Delay Rights. Notwithstanding anything to the contrary contained herein, the Company may, upon written notice to Montierra, suspend Montierra’s use of any prospectus which is a part of the Shelf Registration Statement (in which event Montierra shall discontinue sales of the Registrable Securities pursuant to the Shelf Registration Statement), for a period not to exceed (X) an aggregate of 90 days in any 365-day period, if (i) the Company is pursuing a material acquisition, merger, reorganization, disposition or other similar transaction and the Company determines in good faith that the Company’s ability to pursue or consummate such a transaction would be materially adversely affected by any required disclosure of such transaction in the Shelf Registration Statement, (ii) the Company has experienced some other material non-public event the disclosure of which at such time, in the good faith judgment of the Company, would materially adversely affect the Company or (iii) at any time prior to the time when the Company is eligible to utilize Form S-3 for the Shelf Registration Statement, the Company has prepared and filed with the Commission a post-effective amendment for the purpose of updating financial information or other information therein and such post-effective amendment has not been declared effective by the Commission, or (Y) a period specified by means of a written amendment signed by the Company and Montierra of a majority of the then outstanding Registrable Securities.
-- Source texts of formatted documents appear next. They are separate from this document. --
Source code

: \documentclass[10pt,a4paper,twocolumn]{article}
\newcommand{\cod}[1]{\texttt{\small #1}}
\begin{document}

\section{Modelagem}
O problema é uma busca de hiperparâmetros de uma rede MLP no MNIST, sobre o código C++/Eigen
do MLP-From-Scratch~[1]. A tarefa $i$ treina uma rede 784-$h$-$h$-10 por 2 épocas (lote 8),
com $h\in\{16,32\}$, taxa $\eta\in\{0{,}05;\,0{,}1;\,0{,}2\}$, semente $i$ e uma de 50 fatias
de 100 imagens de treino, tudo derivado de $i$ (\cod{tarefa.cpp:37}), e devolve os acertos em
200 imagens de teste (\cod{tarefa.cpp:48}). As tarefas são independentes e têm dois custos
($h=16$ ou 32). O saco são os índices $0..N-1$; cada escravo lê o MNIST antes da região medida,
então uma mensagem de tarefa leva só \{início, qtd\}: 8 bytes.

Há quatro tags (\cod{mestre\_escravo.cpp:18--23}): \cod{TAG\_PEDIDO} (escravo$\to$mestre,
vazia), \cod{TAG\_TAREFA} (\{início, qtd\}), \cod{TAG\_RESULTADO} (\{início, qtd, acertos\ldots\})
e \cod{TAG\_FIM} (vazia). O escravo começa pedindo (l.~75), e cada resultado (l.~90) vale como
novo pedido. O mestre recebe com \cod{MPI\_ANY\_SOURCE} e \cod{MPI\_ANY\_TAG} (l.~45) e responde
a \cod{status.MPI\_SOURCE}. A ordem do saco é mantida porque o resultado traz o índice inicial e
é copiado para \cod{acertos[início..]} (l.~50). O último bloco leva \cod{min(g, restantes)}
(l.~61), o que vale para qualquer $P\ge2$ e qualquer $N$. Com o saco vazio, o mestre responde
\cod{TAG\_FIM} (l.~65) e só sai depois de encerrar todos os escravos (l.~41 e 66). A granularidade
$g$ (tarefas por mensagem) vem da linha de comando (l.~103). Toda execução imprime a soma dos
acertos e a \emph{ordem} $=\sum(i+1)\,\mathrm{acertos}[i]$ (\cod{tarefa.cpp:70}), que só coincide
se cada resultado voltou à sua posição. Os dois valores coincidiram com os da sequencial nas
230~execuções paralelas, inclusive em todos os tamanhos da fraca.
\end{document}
Upon disclosure of such information or the termination of the condition or expiration of the period described above, as applicable, the Company shall provide prompt notice to Montierra whose Registrable Securities are included in the Shelf Registration Statement, and shall promptly terminate any suspension of sales it has put into effect and shall take such other actions to permit registered sales of Registrable Securities as contemplated in this Agreement.